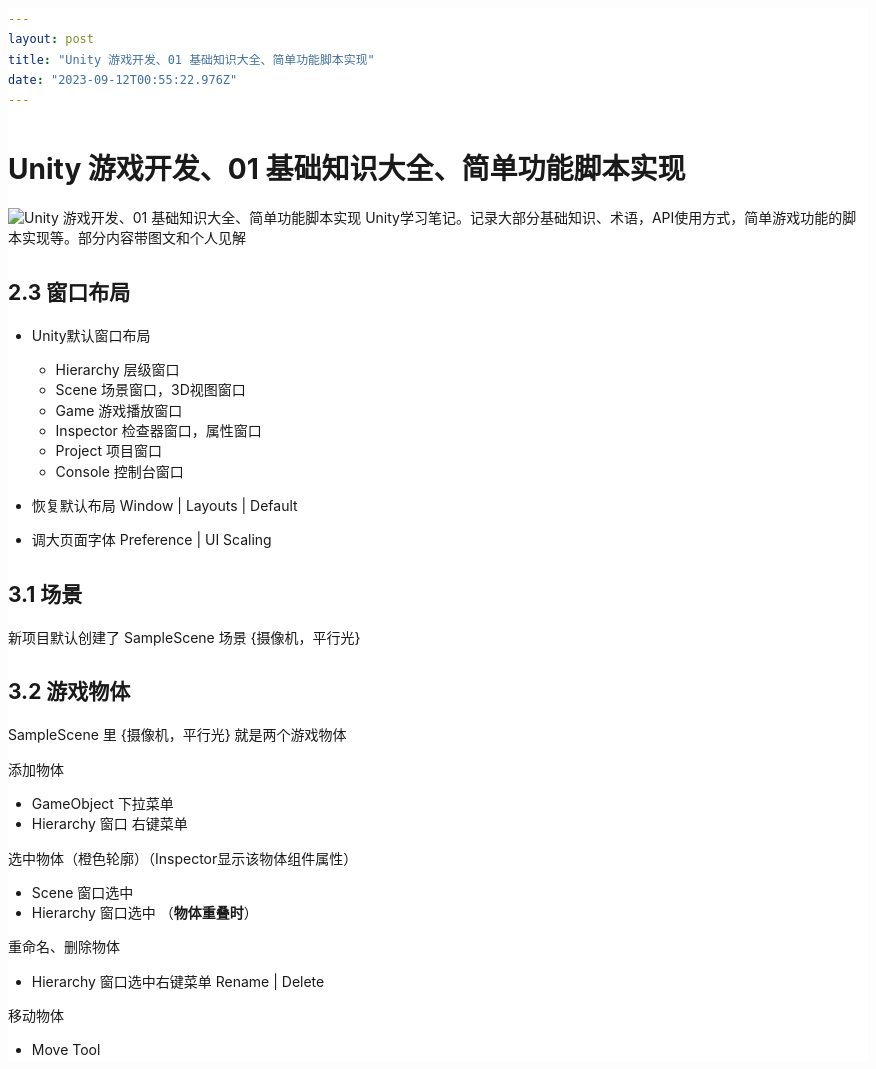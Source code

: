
 ```yaml
---
layout: post
title: "Unity 游戏开发、01 基础知识大全、简单功能脚本实现"
date: "2023-09-12T00:55:22.976Z"
---
```

Unity 游戏开发、01 基础知识大全、简单功能脚本实现
=============================

![Unity 游戏开发、01 基础知识大全、简单功能脚本实现](https://img2023.cnblogs.com/blog/2290413/202309/2290413-20230911170838996-457711454.png) Unity学习笔记。记录大部分基础知识、术语，API使用方式，简单游戏功能的脚本实现等。部分内容带图文和个人见解

2.3 窗口布局
--------

*   Unity默认窗口布局
    
    *   Hierarchy 层级窗口
    *   Scene 场景窗口，3D视图窗口
    *   Game 游戏播放窗口
    *   Inspector 检查器窗口，属性窗口
    *   Project 项目窗口
    *   Console 控制台窗口
*   恢复默认布局 Window | Layouts | Default
    
*   调大页面字体 Preference | UI Scaling
    

  

3.1 场景
------

新项目默认创建了 SampleScene 场景 {摄像机，平行光}

  

3.2 游戏物体
--------

SampleScene 里 {摄像机，平行光} 就是两个游戏物体

添加物体

*   GameObject 下拉菜单
*   Hierarchy 窗口 右键菜单

选中物体（橙色轮廓）（Inspector显示该物体组件属性）

*   Scene 窗口选中
*   Hierarchy 窗口选中 （**物体重叠时**）

重命名、删除物体

*   Hierarchy 窗口选中右键菜单 Rename | Delete

移动物体

*   Move Tool
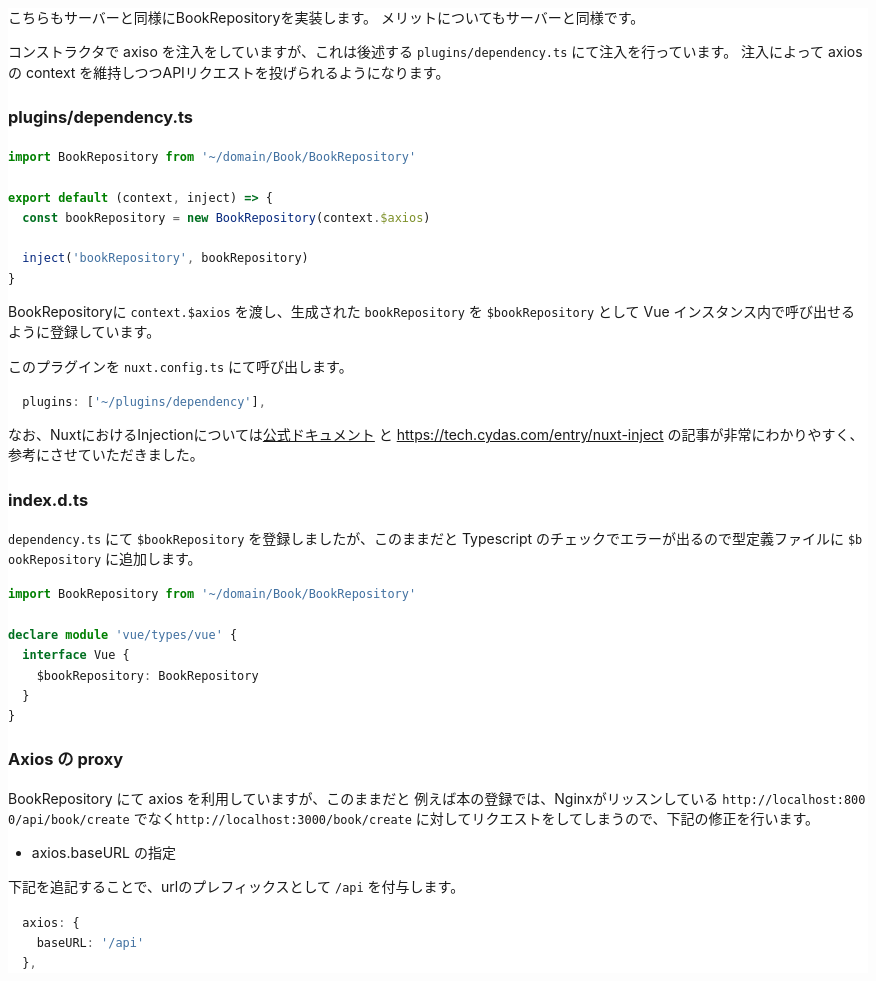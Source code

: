 こちらもサーバーと同様にBookRepositoryを実装します。
メリットについてもサーバーと同様です。

コンストラクタで axiso を注入をしていますが、これは後述する `plugins/dependency.ts` にて注入を行っています。
注入によって axios の context を維持しつつAPIリクエストを投げられるようになります。

### plugins/dependency.ts

```typescript:title=dependency.ts
import BookRepository from '~/domain/Book/BookRepository'

export default (context, inject) => {
  const bookRepository = new BookRepository(context.$axios)

  inject('bookRepository', bookRepository)
}
```

BookRepositoryに `context.$axios` を渡し、生成された `bookRepository` を `$bookRepository` として Vue インスタンス内で呼び出せるように登録しています。

このプラグインを `nuxt.config.ts` にて呼び出します。

```typescript:title=nuxt.config.ts
  plugins: ['~/plugins/dependency'],
```

なお、NuxtにおけるInjectionについては[公式ドキュメント](https://ja.nuxtjs.org/guide/plugins/) と https://tech.cydas.com/entry/nuxt-inject の記事が非常にわかりやすく、参考にさせていただきました。

### index.d.ts

`dependency.ts` にて `$bookRepository` を登録しましたが、このままだと Typescript のチェックでエラーが出るので型定義ファイルに `$bookRepository` に追加します。

```typescript:title=index.d.ts
import BookRepository from '~/domain/Book/BookRepository'

declare module 'vue/types/vue' {
  interface Vue {
    $bookRepository: BookRepository
  }
}
```

### Axios の proxy

BookRepository にて axios を利用していますが、このままだと 例えば本の登録では、Nginxがリッスンしている `http://localhost:8000/api/book/create` でなく`http://localhost:3000/book/create` に対してリクエストをしてしまうので、下記の修正を行います。

- axios.baseURL の指定

下記を追記することで、urlのプレフィックスとして `/api` を付与します。

```typescript:title=nuxt.config.ts
  axios: {
    baseURL: '/api'
  },
```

○ ○ ○

What the task asks. Go through the entries above and print each one exactly, minus the pictures.

Answer space.
Source code

:
 ```yaml
---
layout: post
title: "Unity 游戏开发、01 基础知识大全、简单功能脚本实现"
date: "2023-09-12T00:55:22.976Z"
---
```

Unity 游戏开发、01 基础知识大全、简单功能脚本实现
=============================

![Unity 游戏开发、01 基础知识大全、简单功能脚本实现](https://img2023.cnblogs.com/blog/2290413/202309/2290413-20230911170838996-457711454.png) Unity学习笔记。记录大部分基础知识、术语，API使用方式，简单游戏功能的脚本实现等。部分内容带图文和个人见解

2.3 窗口布局
--------

*   Unity默认窗口布局
    
    *   Hierarchy 层级窗口
    *   Scene 场景窗口，3D视图窗口
    *   Game 游戏播放窗口
    *   Inspector 检查器窗口，属性窗口
    *   Project 项目窗口
    *   Console 控制台窗口
*   恢复默认布局 Window | Layouts | Default
    
*   调大页面字体 Preference | UI Scaling
    

  

3.1 场景
------

新项目默认创建了 SampleScene 场景 {摄像机，平行光}

  

3.2 游戏物体
--------

SampleScene 里 {摄像机，平行光} 就是两个游戏物体

添加物体

*   GameObject 下拉菜单
*   Hierarchy 窗口 右键菜单

选中物体（橙色轮廓）（Inspector显示该物体组件属性）

*   Scene 窗口选中
*   Hierarchy 窗口选中 （**物体重叠时**）

重命名、删除物体

*   Hierarchy 窗口选中右键菜单 Rename | Delete

移动物体

*   Move Tool
Source code

: こちらもサーバーと同様にBookRepositoryを実装します。
メリットについてもサーバーと同様です。

コンストラクタで axiso を注入をしていますが、これは後述する `plugins/dependency.ts` にて注入を行っています。
注入によって axios の context を維持しつつAPIリクエストを投げられるようになります。

### plugins/dependency.ts

```typescript:title=dependency.ts
import BookRepository from '~/domain/Book/BookRepository'

export default (context, inject) => {
  const bookRepository = new BookRepository(context.$axios)

  inject('bookRepository', bookRepository)
}
```

BookRepositoryに `context.$axios` を渡し、生成された `bookRepository` を `$bookRepository` として Vue インスタンス内で呼び出せるように登録しています。

このプラグインを `nuxt.config.ts` にて呼び出します。

```typescript:title=nuxt.config.ts
  plugins: ['~/plugins/dependency'],
```

なお、NuxtにおけるInjectionについては[公式ドキュメント](https://ja.nuxtjs.org/guide/plugins/) と https://tech.cydas.com/entry/nuxt-inject の記事が非常にわかりやすく、参考にさせていただきました。

### index.d.ts

`dependency.ts` にて `$bookRepository` を登録しましたが、このままだと Typescript のチェックでエラーが出るので型定義ファイルに `$bookRepository` に追加します。

```typescript:title=index.d.ts
import BookRepository from '~/domain/Book/BookRepository'

declare module 'vue/types/vue' {
  interface Vue {
    $bookRepository: BookRepository
  }
}
```

### Axios の proxy

BookRepository にて axios を利用していますが、このままだと 例えば本の登録では、Nginxがリッスンしている `http://localhost:8000/api/book/create` でなく`http://localhost:3000/book/create` に対してリクエストをしてしまうので、下記の修正を行います。

- axios.baseURL の指定

下記を追記することで、urlのプレフィックスとして `/api` を付与します。

```typescript:title=nuxt.config.ts
  axios: {
    baseURL: '/api'
  },
```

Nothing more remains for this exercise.